→ RECORD SET:

--------------------

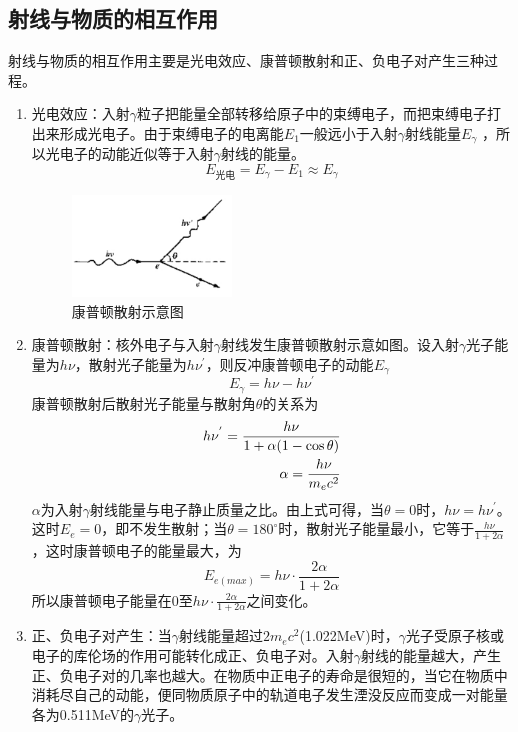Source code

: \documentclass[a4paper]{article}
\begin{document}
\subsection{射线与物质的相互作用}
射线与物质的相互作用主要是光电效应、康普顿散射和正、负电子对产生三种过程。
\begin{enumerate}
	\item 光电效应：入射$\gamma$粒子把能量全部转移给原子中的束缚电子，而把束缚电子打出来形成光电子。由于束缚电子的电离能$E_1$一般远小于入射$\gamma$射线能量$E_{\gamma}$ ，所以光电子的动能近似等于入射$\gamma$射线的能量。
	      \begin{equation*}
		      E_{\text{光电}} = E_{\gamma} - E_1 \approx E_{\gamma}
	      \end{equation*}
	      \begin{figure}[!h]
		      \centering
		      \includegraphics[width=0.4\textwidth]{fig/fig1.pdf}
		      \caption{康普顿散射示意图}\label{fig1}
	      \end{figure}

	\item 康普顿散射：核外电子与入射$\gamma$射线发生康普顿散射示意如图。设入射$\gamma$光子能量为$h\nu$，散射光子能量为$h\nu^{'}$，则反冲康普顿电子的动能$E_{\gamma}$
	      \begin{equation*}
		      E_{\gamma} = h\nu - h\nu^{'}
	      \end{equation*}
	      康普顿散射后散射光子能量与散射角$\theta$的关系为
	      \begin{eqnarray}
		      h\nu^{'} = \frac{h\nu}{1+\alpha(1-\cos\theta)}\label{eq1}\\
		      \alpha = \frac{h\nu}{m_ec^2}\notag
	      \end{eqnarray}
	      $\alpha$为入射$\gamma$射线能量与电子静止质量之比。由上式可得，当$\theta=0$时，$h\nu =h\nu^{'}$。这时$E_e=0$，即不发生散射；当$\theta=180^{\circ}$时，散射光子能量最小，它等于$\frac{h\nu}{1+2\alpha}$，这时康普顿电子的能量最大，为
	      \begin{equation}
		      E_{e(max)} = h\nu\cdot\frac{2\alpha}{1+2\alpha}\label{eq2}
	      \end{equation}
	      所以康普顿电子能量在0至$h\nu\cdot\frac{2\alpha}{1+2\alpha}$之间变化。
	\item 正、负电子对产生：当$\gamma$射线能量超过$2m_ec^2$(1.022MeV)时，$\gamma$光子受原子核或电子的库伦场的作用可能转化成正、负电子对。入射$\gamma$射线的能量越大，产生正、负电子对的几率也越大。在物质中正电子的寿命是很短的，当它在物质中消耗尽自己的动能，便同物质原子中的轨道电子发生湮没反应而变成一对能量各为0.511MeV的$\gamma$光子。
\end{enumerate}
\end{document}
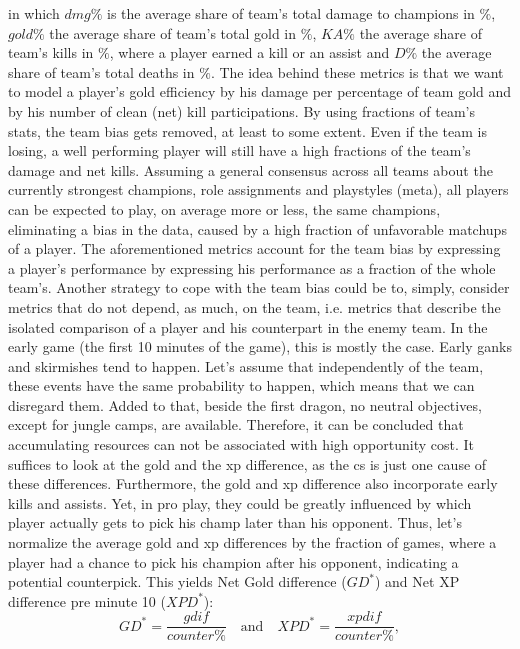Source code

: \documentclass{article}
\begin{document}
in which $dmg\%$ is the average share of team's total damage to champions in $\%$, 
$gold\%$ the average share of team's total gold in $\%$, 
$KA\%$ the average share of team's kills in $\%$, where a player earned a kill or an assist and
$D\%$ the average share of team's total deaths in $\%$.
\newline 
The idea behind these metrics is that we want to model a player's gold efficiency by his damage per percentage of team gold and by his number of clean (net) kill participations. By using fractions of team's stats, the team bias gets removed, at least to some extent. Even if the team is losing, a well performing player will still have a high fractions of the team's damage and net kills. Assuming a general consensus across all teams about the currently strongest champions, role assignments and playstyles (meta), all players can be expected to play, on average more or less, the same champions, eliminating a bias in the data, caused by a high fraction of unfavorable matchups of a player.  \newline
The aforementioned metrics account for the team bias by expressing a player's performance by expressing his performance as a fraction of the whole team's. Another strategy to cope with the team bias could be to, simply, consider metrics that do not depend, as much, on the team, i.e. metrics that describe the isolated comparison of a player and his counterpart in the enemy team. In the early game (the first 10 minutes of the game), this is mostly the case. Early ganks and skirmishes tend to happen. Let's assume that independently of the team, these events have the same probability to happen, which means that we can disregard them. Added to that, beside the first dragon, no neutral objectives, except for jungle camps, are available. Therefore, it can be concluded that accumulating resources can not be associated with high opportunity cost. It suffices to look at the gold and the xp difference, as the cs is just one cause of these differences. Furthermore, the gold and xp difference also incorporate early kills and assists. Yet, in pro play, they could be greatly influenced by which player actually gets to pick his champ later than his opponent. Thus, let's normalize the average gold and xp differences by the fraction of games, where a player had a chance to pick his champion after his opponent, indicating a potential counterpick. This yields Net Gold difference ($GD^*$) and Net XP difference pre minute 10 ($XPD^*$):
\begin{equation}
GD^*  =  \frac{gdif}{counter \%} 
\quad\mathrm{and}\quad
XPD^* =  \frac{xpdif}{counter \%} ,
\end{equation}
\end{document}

--------------------

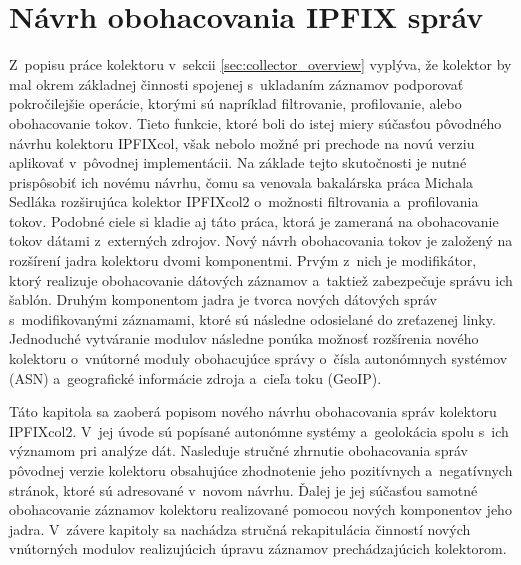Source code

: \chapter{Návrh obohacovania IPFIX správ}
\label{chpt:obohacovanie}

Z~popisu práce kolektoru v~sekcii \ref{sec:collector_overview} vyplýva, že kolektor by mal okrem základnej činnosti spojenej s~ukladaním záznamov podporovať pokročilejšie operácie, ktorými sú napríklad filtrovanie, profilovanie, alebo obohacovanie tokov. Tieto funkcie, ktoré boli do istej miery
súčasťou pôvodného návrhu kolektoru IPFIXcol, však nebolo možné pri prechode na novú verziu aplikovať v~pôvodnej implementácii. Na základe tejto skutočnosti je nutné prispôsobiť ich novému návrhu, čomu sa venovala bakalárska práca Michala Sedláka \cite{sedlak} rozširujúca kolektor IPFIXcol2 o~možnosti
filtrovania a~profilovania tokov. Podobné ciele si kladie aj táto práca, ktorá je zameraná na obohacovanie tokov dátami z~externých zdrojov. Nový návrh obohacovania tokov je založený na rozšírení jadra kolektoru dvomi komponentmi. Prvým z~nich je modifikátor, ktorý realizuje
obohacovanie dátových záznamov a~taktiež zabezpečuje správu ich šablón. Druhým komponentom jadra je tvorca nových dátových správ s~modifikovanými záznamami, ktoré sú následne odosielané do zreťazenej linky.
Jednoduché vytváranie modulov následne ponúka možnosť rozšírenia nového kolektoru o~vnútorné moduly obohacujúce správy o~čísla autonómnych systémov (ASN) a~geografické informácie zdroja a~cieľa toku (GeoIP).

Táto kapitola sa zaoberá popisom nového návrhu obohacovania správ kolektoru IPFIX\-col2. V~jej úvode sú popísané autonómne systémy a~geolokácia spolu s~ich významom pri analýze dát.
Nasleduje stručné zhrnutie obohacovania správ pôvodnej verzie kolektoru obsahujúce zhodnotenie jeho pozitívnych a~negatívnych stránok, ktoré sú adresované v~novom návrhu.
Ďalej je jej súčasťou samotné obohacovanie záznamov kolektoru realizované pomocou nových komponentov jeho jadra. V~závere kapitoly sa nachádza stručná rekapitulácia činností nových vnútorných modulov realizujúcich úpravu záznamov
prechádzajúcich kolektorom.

--------------------

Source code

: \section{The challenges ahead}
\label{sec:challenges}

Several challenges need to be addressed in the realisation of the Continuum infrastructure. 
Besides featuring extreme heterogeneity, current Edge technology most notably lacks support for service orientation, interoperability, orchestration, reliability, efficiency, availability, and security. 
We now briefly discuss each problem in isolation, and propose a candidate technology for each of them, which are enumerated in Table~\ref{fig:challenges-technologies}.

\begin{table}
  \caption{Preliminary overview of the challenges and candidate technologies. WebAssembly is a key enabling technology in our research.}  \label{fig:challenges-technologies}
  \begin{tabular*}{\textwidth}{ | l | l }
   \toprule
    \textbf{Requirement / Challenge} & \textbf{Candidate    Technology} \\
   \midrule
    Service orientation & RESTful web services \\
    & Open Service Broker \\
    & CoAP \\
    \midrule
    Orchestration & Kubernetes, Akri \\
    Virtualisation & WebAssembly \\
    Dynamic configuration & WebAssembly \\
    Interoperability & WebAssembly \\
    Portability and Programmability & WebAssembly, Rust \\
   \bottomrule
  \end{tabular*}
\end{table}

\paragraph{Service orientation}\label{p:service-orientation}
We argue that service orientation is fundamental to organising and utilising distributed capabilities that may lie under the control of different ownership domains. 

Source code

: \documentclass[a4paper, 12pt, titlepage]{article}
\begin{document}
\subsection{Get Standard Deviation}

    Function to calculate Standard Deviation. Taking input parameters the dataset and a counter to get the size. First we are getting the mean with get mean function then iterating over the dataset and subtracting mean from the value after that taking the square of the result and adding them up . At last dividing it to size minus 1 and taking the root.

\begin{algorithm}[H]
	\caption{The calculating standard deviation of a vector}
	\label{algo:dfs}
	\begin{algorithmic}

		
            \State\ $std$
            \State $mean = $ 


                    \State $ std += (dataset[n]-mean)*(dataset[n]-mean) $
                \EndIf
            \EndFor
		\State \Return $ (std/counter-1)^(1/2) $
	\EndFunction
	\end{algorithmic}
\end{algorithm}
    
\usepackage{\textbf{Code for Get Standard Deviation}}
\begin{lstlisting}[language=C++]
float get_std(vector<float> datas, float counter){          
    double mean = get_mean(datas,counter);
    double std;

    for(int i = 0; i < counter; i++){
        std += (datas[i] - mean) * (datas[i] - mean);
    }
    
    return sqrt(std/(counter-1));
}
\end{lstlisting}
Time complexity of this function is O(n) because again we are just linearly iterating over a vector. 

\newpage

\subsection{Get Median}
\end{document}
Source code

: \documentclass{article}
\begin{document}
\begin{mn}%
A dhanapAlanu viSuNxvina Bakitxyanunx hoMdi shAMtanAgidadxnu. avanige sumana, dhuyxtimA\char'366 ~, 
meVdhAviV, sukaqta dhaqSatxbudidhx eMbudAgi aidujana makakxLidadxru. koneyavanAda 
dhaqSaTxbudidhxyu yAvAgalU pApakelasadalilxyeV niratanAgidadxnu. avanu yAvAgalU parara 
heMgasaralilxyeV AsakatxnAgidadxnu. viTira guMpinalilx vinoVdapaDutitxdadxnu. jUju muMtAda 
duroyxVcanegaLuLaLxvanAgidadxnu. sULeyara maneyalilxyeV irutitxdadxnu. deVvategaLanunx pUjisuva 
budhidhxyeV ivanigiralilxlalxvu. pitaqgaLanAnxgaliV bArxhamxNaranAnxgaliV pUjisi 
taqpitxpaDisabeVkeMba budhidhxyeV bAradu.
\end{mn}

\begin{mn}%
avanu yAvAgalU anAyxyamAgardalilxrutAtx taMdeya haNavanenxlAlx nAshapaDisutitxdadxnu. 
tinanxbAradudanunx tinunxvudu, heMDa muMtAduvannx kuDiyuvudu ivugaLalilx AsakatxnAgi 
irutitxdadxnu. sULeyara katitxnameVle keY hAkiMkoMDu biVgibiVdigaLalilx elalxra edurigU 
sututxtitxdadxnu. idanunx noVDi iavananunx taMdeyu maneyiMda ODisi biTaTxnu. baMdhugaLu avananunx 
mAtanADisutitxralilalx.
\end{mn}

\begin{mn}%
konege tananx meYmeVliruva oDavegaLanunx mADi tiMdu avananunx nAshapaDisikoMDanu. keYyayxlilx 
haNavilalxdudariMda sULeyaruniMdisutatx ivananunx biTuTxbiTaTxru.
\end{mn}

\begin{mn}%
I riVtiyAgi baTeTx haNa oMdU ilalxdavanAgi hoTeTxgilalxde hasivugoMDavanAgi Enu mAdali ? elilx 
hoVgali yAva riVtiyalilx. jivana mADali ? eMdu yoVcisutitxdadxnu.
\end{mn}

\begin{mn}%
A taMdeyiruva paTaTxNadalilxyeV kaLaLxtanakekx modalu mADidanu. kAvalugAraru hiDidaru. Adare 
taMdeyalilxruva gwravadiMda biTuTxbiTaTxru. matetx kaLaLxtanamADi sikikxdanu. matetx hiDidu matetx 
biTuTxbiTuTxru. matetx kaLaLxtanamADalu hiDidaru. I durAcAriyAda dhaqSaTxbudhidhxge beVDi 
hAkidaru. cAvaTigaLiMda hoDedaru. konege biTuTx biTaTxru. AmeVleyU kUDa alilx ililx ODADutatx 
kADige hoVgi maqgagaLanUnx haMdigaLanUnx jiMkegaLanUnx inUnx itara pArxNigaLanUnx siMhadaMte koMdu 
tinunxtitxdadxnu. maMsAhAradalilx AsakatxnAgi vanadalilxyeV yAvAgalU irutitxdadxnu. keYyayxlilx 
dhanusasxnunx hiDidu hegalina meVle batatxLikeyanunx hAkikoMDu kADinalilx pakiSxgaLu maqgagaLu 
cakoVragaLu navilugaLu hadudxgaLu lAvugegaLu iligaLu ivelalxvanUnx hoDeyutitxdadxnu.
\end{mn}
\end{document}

--------------------

Taking the listing above as the source, transcribe only the lines starting at the line with "sututxtitxdadxnu. idanunx noVDi" and going through the line with "taMdeyalilxruva gwravadiMda biTuTxbiTaTxru.", unaltered and with both ends included.

sututxtitxdadxnu. idanunx noVDi iavananunx taMdeyu maneyiMda ODisi biTaTxnu. baMdhugaLu avananunx 
mAtanADisutitxralilalx.
\end{mn}

\begin{mn}%
konege tananx meYmeVliruva oDavegaLanunx mADi tiMdu avananunx nAshapaDisikoMDanu. keYyayxlilx 
haNavilalxdudariMda sULeyaruniMdisutatx ivananunx biTuTxbiTaTxru.
\end{mn}

\begin{mn}%
I riVtiyAgi baTeTx haNa oMdU ilalxdavanAgi hoTeTxgilalxde hasivugoMDavanAgi Enu mAdali ? elilx 
hoVgali yAva riVtiyalilx. jivana mADali ? eMdu yoVcisutitxdadxnu.
\end{mn}

\begin{mn}%
A taMdeyiruva paTaTxNadalilxyeV kaLaLxtanakekx modalu mADidanu. kAvalugAraru hiDidaru. Adare 
taMdeyalilxruva gwravadiMda biTuTxbiTaTxru. matetx kaLaLxtanamADi sikikxdanu. matetx hiDidu matetx 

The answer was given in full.